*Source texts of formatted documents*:
____________________
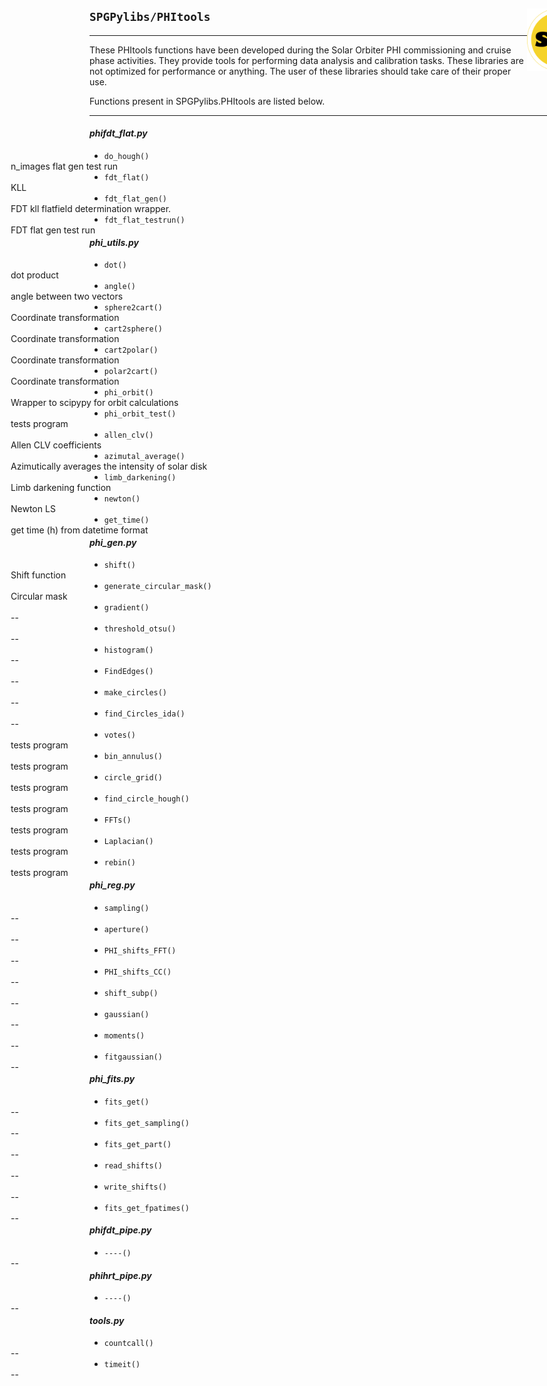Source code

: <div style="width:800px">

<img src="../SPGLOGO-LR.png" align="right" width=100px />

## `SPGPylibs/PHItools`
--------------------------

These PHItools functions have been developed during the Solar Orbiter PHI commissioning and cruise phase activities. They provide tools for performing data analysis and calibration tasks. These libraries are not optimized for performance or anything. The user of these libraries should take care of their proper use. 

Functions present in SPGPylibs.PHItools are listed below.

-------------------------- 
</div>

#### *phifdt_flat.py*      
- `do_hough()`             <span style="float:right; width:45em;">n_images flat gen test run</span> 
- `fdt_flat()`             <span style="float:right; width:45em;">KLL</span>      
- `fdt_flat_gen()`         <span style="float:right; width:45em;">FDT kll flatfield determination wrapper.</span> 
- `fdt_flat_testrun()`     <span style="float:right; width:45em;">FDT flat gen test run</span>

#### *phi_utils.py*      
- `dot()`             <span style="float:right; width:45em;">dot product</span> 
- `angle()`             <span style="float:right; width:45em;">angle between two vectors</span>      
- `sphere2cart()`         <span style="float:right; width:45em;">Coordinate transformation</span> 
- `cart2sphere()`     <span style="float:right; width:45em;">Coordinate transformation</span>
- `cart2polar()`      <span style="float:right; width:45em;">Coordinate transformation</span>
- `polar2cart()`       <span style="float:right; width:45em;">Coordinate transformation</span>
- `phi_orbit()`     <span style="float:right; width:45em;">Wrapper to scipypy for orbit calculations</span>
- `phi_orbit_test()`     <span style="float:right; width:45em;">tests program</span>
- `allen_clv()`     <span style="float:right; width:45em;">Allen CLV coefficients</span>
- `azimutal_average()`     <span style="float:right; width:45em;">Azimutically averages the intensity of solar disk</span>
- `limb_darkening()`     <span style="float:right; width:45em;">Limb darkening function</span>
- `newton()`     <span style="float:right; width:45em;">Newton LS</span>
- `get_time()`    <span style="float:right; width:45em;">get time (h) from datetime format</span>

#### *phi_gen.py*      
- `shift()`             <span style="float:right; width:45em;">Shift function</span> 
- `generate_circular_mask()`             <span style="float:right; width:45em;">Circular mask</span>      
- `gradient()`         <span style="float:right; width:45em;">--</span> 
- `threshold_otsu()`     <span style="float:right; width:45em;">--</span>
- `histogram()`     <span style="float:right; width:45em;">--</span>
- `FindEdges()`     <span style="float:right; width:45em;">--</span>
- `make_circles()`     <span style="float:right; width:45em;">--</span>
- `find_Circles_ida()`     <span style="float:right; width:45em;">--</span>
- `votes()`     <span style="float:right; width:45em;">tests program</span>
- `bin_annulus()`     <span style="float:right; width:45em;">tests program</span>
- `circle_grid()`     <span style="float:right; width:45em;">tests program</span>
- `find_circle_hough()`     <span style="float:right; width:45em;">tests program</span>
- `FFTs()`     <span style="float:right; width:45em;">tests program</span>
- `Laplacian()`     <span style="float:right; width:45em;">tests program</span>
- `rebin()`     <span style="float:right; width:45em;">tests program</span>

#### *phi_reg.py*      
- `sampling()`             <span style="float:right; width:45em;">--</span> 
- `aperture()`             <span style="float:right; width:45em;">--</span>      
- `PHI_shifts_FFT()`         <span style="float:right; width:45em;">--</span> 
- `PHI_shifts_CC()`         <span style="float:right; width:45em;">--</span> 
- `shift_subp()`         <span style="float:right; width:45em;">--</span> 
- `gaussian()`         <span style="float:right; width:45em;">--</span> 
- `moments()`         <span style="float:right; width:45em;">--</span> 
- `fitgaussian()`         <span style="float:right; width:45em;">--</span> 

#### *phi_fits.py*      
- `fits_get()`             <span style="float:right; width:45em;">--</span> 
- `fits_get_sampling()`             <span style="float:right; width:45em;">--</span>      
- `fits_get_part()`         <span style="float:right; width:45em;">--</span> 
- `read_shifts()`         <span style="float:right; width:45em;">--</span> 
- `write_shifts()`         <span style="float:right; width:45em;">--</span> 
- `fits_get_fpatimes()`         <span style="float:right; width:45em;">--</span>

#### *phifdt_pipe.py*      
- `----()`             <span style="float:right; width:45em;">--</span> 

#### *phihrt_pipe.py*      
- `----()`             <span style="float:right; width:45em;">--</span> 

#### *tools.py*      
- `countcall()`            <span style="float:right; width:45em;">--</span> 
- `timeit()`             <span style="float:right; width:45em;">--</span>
____________________
Each line above must be repeated exactly in the answer, with pictures omitted.

*OUTPUT BELOW*:
Source code

: <div style="width:800px">

<img src="../SPGLOGO-LR.png" align="right" width=100px />

## `SPGPylibs/PHItools`
--------------------------

These PHItools functions have been developed during the Solar Orbiter PHI commissioning and cruise phase activities. They provide tools for performing data analysis and calibration tasks. These libraries are not optimized for performance or anything. The user of these libraries should take care of their proper use. 

Functions present in SPGPylibs.PHItools are listed below.

-------------------------- 
</div>

#### *phifdt_flat.py*      
- `do_hough()`             <span style="float:right; width:45em;">n_images flat gen test run</span> 
- `fdt_flat()`             <span style="float:right; width:45em;">KLL</span>      
- `fdt_flat_gen()`         <span style="float:right; width:45em;">FDT kll flatfield determination wrapper.</span> 
- `fdt_flat_testrun()`     <span style="float:right; width:45em;">FDT flat gen test run</span>

#### *phi_utils.py*      
- `dot()`             <span style="float:right; width:45em;">dot product</span> 
- `angle()`             <span style="float:right; width:45em;">angle between two vectors</span>      
- `sphere2cart()`         <span style="float:right; width:45em;">Coordinate transformation</span> 
- `cart2sphere()`     <span style="float:right; width:45em;">Coordinate transformation</span>
- `cart2polar()`      <span style="float:right; width:45em;">Coordinate transformation</span>
- `polar2cart()`       <span style="float:right; width:45em;">Coordinate transformation</span>
- `phi_orbit()`     <span style="float:right; width:45em;">Wrapper to scipypy for orbit calculations</span>
- `phi_orbit_test()`     <span style="float:right; width:45em;">tests program</span>
- `allen_clv()`     <span style="float:right; width:45em;">Allen CLV coefficients</span>
- `azimutal_average()`     <span style="float:right; width:45em;">Azimutically averages the intensity of solar disk</span>
- `limb_darkening()`     <span style="float:right; width:45em;">Limb darkening function</span>
- `newton()`     <span style="float:right; width:45em;">Newton LS</span>
- `get_time()`    <span style="float:right; width:45em;">get time (h) from datetime format</span>

#### *phi_gen.py*      
- `shift()`             <span style="float:right; width:45em;">Shift function</span> 
- `generate_circular_mask()`             <span style="float:right; width:45em;">Circular mask</span>      
- `gradient()`         <span style="float:right; width:45em;">--</span> 
- `threshold_otsu()`     <span style="float:right; width:45em;">--</span>
- `histogram()`     <span style="float:right; width:45em;">--</span>
- `FindEdges()`     <span style="float:right; width:45em;">--</span>
- `make_circles()`     <span style="float:right; width:45em;">--</span>
- `find_Circles_ida()`     <span style="float:right; width:45em;">--</span>
- `votes()`     <span style="float:right; width:45em;">tests program</span>
- `bin_annulus()`     <span style="float:right; width:45em;">tests program</span>
- `circle_grid()`     <span style="float:right; width:45em;">tests program</span>
- `find_circle_hough()`     <span style="float:right; width:45em;">tests program</span>
- `FFTs()`     <span style="float:right; width:45em;">tests program</span>
- `Laplacian()`     <span style="float:right; width:45em;">tests program</span>
- `rebin()`     <span style="float:right; width:45em;">tests program</span>

#### *phi_reg.py*      
- `sampling()`             <span style="float:right; width:45em;">--</span> 
- `aperture()`             <span style="float:right; width:45em;">--</span>      
- `PHI_shifts_FFT()`         <span style="float:right; width:45em;">--</span> 
- `PHI_shifts_CC()`         <span style="float:right; width:45em;">--</span> 
- `shift_subp()`         <span style="float:right; width:45em;">--</span> 
- `gaussian()`         <span style="float:right; width:45em;">--</span> 
- `moments()`         <span style="float:right; width:45em;">--</span> 
- `fitgaussian()`         <span style="float:right; width:45em;">--</span> 

#### *phi_fits.py*      
- `fits_get()`             <span style="float:right; width:45em;">--</span> 
- `fits_get_sampling()`             <span style="float:right; width:45em;">--</span>      
- `fits_get_part()`         <span style="float:right; width:45em;">--</span> 
- `read_shifts()`         <span style="float:right; width:45em;">--</span> 
- `write_shifts()`         <span style="float:right; width:45em;">--</span> 
- `fits_get_fpatimes()`         <span style="float:right; width:45em;">--</span>

#### *phifdt_pipe.py*      
- `----()`             <span style="float:right; width:45em;">--</span> 

#### *phihrt_pipe.py*      
- `----()`             <span style="float:right; width:45em;">--</span> 

#### *tools.py*      
- `countcall()`            <span style="float:right; width:45em;">--</span> 
- `timeit()`             <span style="float:right; width:45em;">--</span>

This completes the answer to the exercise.